:: WORK TO BE COMPLETED ::
Produce a faithful copy of the data, one that leaves out the pictures.

:: EXTRACTED MATERIAL ::

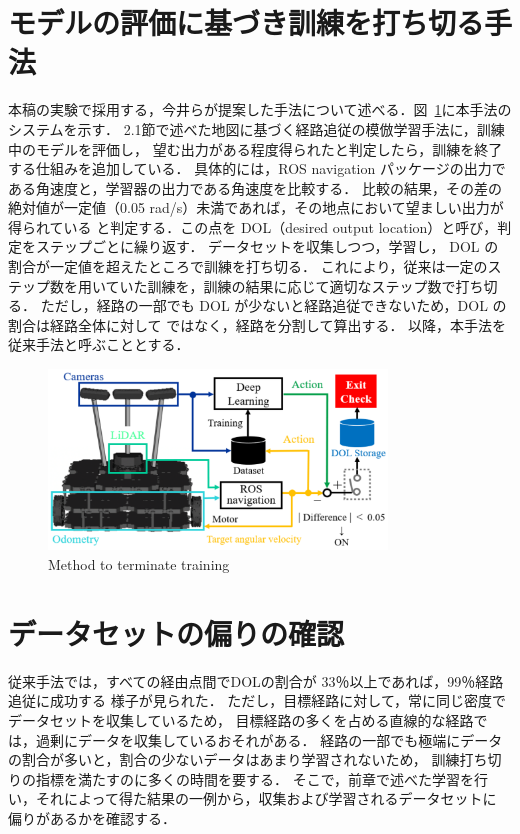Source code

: \documentclass{jarticle}
\renewcommand{\figurename}{図~}
\newcommand{\figref}[1]{\figurename\ref{#1}}
\begin{document}
\section{モデルの評価に基づき訓練を打ち切る手法}
本稿の実験で採用する，今井らが提案した手法について述べる．\figref{fig:5}に本手法のシステムを示す．
2.1節で述べた地図に基づく経路追従の模倣学習手法に，訓練中のモデルを評価し，
望む出力がある程度得られたと判定したら，訓練を終了する仕組みを追加している．
具体的には，ROS navigation パッケージの出力である角速度と，学習器の出力である角速度を比較する．
比較の結果，その差の絶対値が一定値（0.05 rad/s）未満であれば，その地点において望ましい出力が得られている
と判定する．この点を DOL（desired output location）と呼び，判定をステップごとに繰り返す．
データセットを収集しつつ，学習し， DOL の割合が一定値を超えたところで訓練を打ち切る．
これにより，従来は一定のステップ数を用いていた訓練を，訓練の結果に応じて適切なステップ数で打ち切る．
ただし，経路の一部でも DOL が少ないと経路追従できないため，DOL の割合は経路全体に対して
ではなく，経路を分割して算出する．
以降，本手法を従来手法と呼ぶこととする．

\begin{figure}[h!]
  \centering
   \includegraphics[height=48mm]{./pdf/moderu.pdf}
   \caption{Method to terminate training}
   \label{fig:5}
\end{figure}



\section{データセットの偏りの確認}
従来手法では，すべての経由点間でDOLの割合が 33％以上であれば，99％経路追従に成功する
様子が見られた\cite{imai2}．
ただし，目標経路に対して，常に同じ密度でデータセットを収集しているため，
目標経路の多くを占める直線的な経路では，過剰にデータを収集しているおそれがある．
経路の一部でも極端にデータの割合が多いと，割合の少ないデータはあまり学習されないため，
訓練打ち切りの指標を満たすのに多くの時間を要する．
そこで，前章で述べた学習を行い，それによって得た結果の一例から，収集および学習されるデータセットに
偏りがあるかを確認する．
\end{document}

:: RESULT FOR THIS EXERCISE ::
Source code

: \documentclass{jarticle}
\renewcommand{\figurename}{図~}
\newcommand{\figref}[1]{\figurename\ref{#1}}
\begin{document}
\section{モデルの評価に基づき訓練を打ち切る手法}
本稿の実験で採用する，今井らが提案した手法について述べる．\figref{fig:5}に本手法のシステムを示す．
2.1節で述べた地図に基づく経路追従の模倣学習手法に，訓練中のモデルを評価し，
望む出力がある程度得られたと判定したら，訓練を終了する仕組みを追加している．
具体的には，ROS navigation パッケージの出力である角速度と，学習器の出力である角速度を比較する．
比較の結果，その差の絶対値が一定値（0.05 rad/s）未満であれば，その地点において望ましい出力が得られている
と判定する．この点を DOL（desired output location）と呼び，判定をステップごとに繰り返す．
データセットを収集しつつ，学習し， DOL の割合が一定値を超えたところで訓練を打ち切る．
これにより，従来は一定のステップ数を用いていた訓練を，訓練の結果に応じて適切なステップ数で打ち切る．
ただし，経路の一部でも DOL が少ないと経路追従できないため，DOL の割合は経路全体に対して
ではなく，経路を分割して算出する．
以降，本手法を従来手法と呼ぶこととする．

\begin{figure}[h!]
  \centering
   \includegraphics[height=48mm]{./pdf/moderu.pdf}
   \caption{Method to terminate training}
   \label{fig:5}
\end{figure}



\section{データセットの偏りの確認}
従来手法では，すべての経由点間でDOLの割合が 33％以上であれば，99％経路追従に成功する
様子が見られた\cite{imai2}．
ただし，目標経路に対して，常に同じ密度でデータセットを収集しているため，
目標経路の多くを占める直線的な経路では，過剰にデータを収集しているおそれがある．
経路の一部でも極端にデータの割合が多いと，割合の少ないデータはあまり学習されないため，
訓練打ち切りの指標を満たすのに多くの時間を要する．
そこで，前章で述べた学習を行い，それによって得た結果の一例から，収集および学習されるデータセットに
偏りがあるかを確認する．
\end{document}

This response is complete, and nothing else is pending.